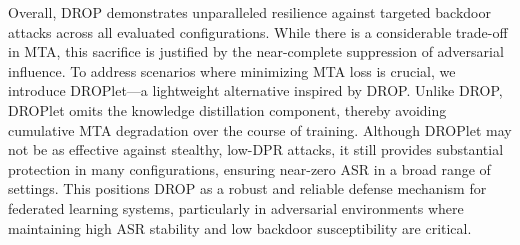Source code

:  Overall, DROP demonstrates unparalleled resilience against targeted backdoor attacks across all evaluated configurations. While there is a considerable trade-off in MTA, this sacrifice is justified by the near-complete suppression of adversarial influence. 
To address scenarios where minimizing MTA loss is crucial, we introduce DROPlet—a lightweight alternative inspired by DROP. Unlike DROP, DROPlet omits the knowledge distillation component, thereby avoiding cumulative MTA degradation over the course of training. Although DROPlet may not be as effective against stealthy, low-DPR attacks, it still provides substantial protection in many configurations, ensuring near-zero ASR in a broad range of settings. This positions DROP as a robust and reliable defense mechanism for federated learning systems, particularly in adversarial environments where maintaining high ASR stability and low backdoor susceptibility are critical.



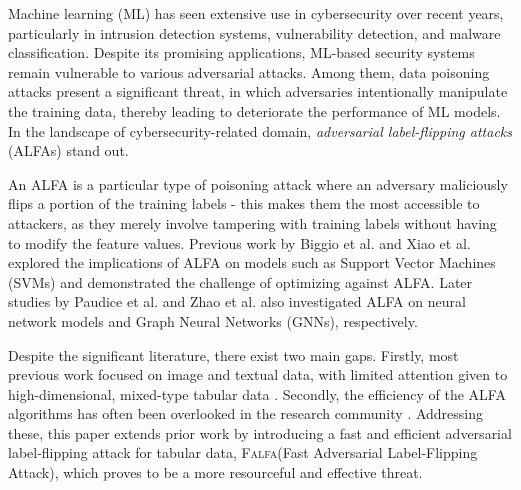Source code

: \documentclass[runningheads]{llncs}
\newcommand{\falfa}{\textsc{Falfa}\xspace}
\begin{document}
Machine learning (ML) has seen extensive use in cybersecurity over recent years, particularly in intrusion detection systems, vulnerability detection, and malware classification. Despite its promising applications, ML-based security systems remain vulnerable to various adversarial attacks. Among them, data poisoning attacks present a significant threat, in which adversaries intentionally manipulate the training data, thereby leading to deteriorate the performance of ML models. In the landscape of cybersecurity-related domain, \emph{adversarial label-flipping attacks} (ALFAs) stand out. 

An ALFA is a particular type of poisoning attack where an adversary maliciously flips a portion of the training labels - this makes them the most accessible to attackers, as they merely involve tampering with training labels without having to modify the feature values. Previous work by Biggio et al.\cite{biggio2011support} and Xiao et al.\cite{xiao2012adversarial} explored the implications of ALFA on models such as Support Vector Machines (SVMs) and demonstrated the challenge of optimizing against ALFA. Later studies by Paudice et al. \cite{paudice2018label} and Zhao et al. \cite{zhang2020adversarial} also investigated ALFA on neural network models and Graph Neural Networks (GNNs), respectively.

Despite the significant literature, there exist two main gaps. Firstly, most previous work focused on image and textual data, with limited attention given to high-dimensional, mixed-type tabular data \cite{li2021detection}. Secondly, the efficiency of the ALFA algorithms has often been overlooked in the research community \cite{taheri2020defending,aryal2022analysis}. Addressing these, this paper extends prior work by introducing a fast and efficient adversarial label-flipping attack for tabular data, \falfa (Fast Adversarial Label-Flipping Attack), which proves to be a more resourceful and effective threat. 
\end{document}
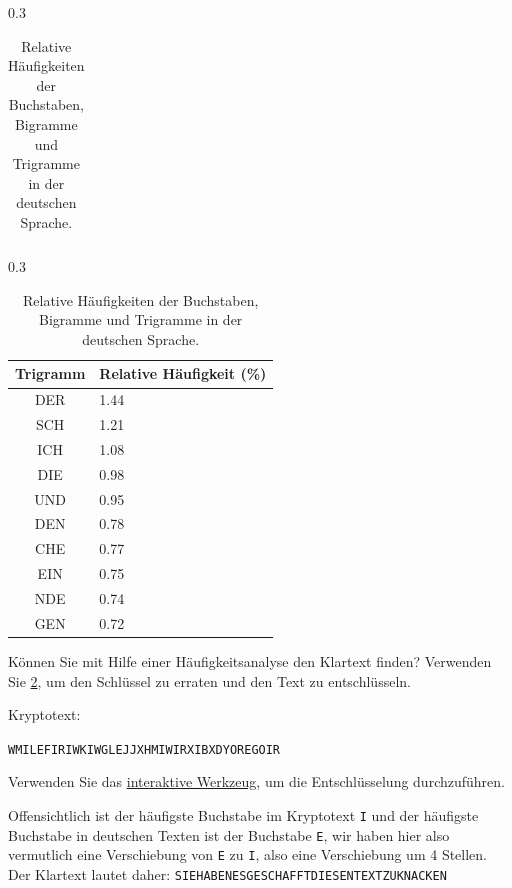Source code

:\begin{table}[H]
\begin{subtable}[t]{0.3\textwidth}
\begin{tabular}{cp{1.9cm}}
		\end{tabular}
		\caption{Bigrammhäufigkeit}
	\end{subtable}
	\hspace{0.5cm}
	\begin{subtable}[t]{0.3\textwidth}
		\centering
		\begin{tabular}{cp{1.9cm}}
			\textbf{Trigramm} & Relative Häufigkeit (\%) \\ \midrule
			DER               & 1.44                     \\
			SCH               & 1.21                     \\
			ICH               & 1.08                     \\
			DIE               & 0.98                     \\
			UND               & 0.95                     \\
			DEN               & 0.78                     \\
			CHE               & 0.77                     \\
			EIN               & 0.75                     \\
			NDE               & 0.74                     \\
			GEN               & 0.72                     \\
		\end{tabular}
		\caption{Trigrammhäufigkeit}
	\end{subtable}
	\caption{Relative Häufigkeiten der Buchstaben, Bigramme und Trigramme in der deutschen Sprache.}
	\label{tab:alle-haeufigkeiten}
\end{table}

\begin{myexercise}\label{ex:caesar}
	Können Sie mit Hilfe einer Häufigkeitsanalyse den Klartext finden? Verwenden Sie \cref{tab:alle-haeufigkeiten}, um den Schlüssel zu erraten und den Text zu entschlüsseln.

	Kryptotext:

	\texttt{WMILEFIRIWKIWGLEJJXHMIWIRXIBXDYOREGOIR}

	Verwenden Sie das \href{https://www.101computing.net/cipher-wheel.html}{interaktive Werkzeug}, um die Entschlüsselung durchzuführen.

	\begin{myanswer}
		Offensichtlich ist der häufigste Buchstabe im Kryptotext \texttt{I} und der häufigste Buchstabe in deutschen Texten ist der Buchstabe \texttt{E}, wir haben hier also vermutlich eine Verschiebung von \texttt{E} zu \texttt{I}, also eine Verschiebung um 4 Stellen. Der Klartext lautet daher: \texttt{SIEHABENESGESCHAFFTDIESENTEXTZUKNACKEN}
	\end{myanswer}
\end{myexercise}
▬▬▬
#### [REQUIREMENT]
The response must match the listing exactly, except that pictures are removed.

#### [YOUR RESPONSE]
Source code

:  Overall, DROP demonstrates unparalleled resilience against targeted backdoor attacks across all evaluated configurations. While there is a considerable trade-off in MTA, this sacrifice is justified by the near-complete suppression of adversarial influence. 
To address scenarios where minimizing MTA loss is crucial, we introduce DROPlet—a lightweight alternative inspired by DROP. Unlike DROP, DROPlet omits the knowledge distillation component, thereby avoiding cumulative MTA degradation over the course of training. Although DROPlet may not be as effective against stealthy, low-DPR attacks, it still provides substantial protection in many configurations, ensuring near-zero ASR in a broad range of settings. This positions DROP as a robust and reliable defense mechanism for federated learning systems, particularly in adversarial environments where maintaining high ASR stability and low backdoor susceptibility are critical.



Source code

: \documentclass[runningheads]{llncs}
\newcommand{\falfa}{\textsc{Falfa}\xspace}
\begin{document}
Machine learning (ML) has seen extensive use in cybersecurity over recent years, particularly in intrusion detection systems, vulnerability detection, and malware classification. Despite its promising applications, ML-based security systems remain vulnerable to various adversarial attacks. Among them, data poisoning attacks present a significant threat, in which adversaries intentionally manipulate the training data, thereby leading to deteriorate the performance of ML models. In the landscape of cybersecurity-related domain, \emph{adversarial label-flipping attacks} (ALFAs) stand out. 

An ALFA is a particular type of poisoning attack where an adversary maliciously flips a portion of the training labels - this makes them the most accessible to attackers, as they merely involve tampering with training labels without having to modify the feature values. Previous work by Biggio et al.\cite{biggio2011support} and Xiao et al.\cite{xiao2012adversarial} explored the implications of ALFA on models such as Support Vector Machines (SVMs) and demonstrated the challenge of optimizing against ALFA. Later studies by Paudice et al. \cite{paudice2018label} and Zhao et al. \cite{zhang2020adversarial} also investigated ALFA on neural network models and Graph Neural Networks (GNNs), respectively.

Despite the significant literature, there exist two main gaps. Firstly, most previous work focused on image and textual data, with limited attention given to high-dimensional, mixed-type tabular data \cite{li2021detection}. Secondly, the efficiency of the ALFA algorithms has often been overlooked in the research community \cite{taheri2020defending,aryal2022analysis}. Addressing these, this paper extends prior work by introducing a fast and efficient adversarial label-flipping attack for tabular data, \falfa (Fast Adversarial Label-Flipping Attack), which proves to be a more resourceful and effective threat. 
\end{document}
Source code

:\begin{table}[H]
\begin{subtable}[t]{0.3\textwidth}
\begin{tabular}{cp{1.9cm}}
		\end{tabular}
		\caption{Bigrammhäufigkeit}
	\end{subtable}
	\hspace{0.5cm}
	\begin{subtable}[t]{0.3\textwidth}
		\centering
		\begin{tabular}{cp{1.9cm}}
			\textbf{Trigramm} & Relative Häufigkeit (\%) \\ \midrule
			DER               & 1.44                     \\
			SCH               & 1.21                     \\
			ICH               & 1.08                     \\
			DIE               & 0.98                     \\
			UND               & 0.95                     \\
			DEN               & 0.78                     \\
			CHE               & 0.77                     \\
			EIN               & 0.75                     \\
			NDE               & 0.74                     \\
			GEN               & 0.72                     \\
		\end{tabular}
		\caption{Trigrammhäufigkeit}
	\end{subtable}
	\caption{Relative Häufigkeiten der Buchstaben, Bigramme und Trigramme in der deutschen Sprache.}
	\label{tab:alle-haeufigkeiten}
\end{table}

\begin{myexercise}\label{ex:caesar}
	Können Sie mit Hilfe einer Häufigkeitsanalyse den Klartext finden? Verwenden Sie \cref{tab:alle-haeufigkeiten}, um den Schlüssel zu erraten und den Text zu entschlüsseln.

	Kryptotext:

	\texttt{WMILEFIRIWKIWGLEJJXHMIWIRXIBXDYOREGOIR}

	Verwenden Sie das \href{https://www.101computing.net/cipher-wheel.html}{interaktive Werkzeug}, um die Entschlüsselung durchzuführen.

	\begin{myanswer}
		Offensichtlich ist der häufigste Buchstabe im Kryptotext \texttt{I} und der häufigste Buchstabe in deutschen Texten ist der Buchstabe \texttt{E}, wir haben hier also vermutlich eine Verschiebung von \texttt{E} zu \texttt{I}, also eine Verschiebung um 4 Stellen. Der Klartext lautet daher: \texttt{SIEHABENESGESCHAFFTDIESENTEXTZUKNACKEN}
	\end{myanswer}
\end{myexercise}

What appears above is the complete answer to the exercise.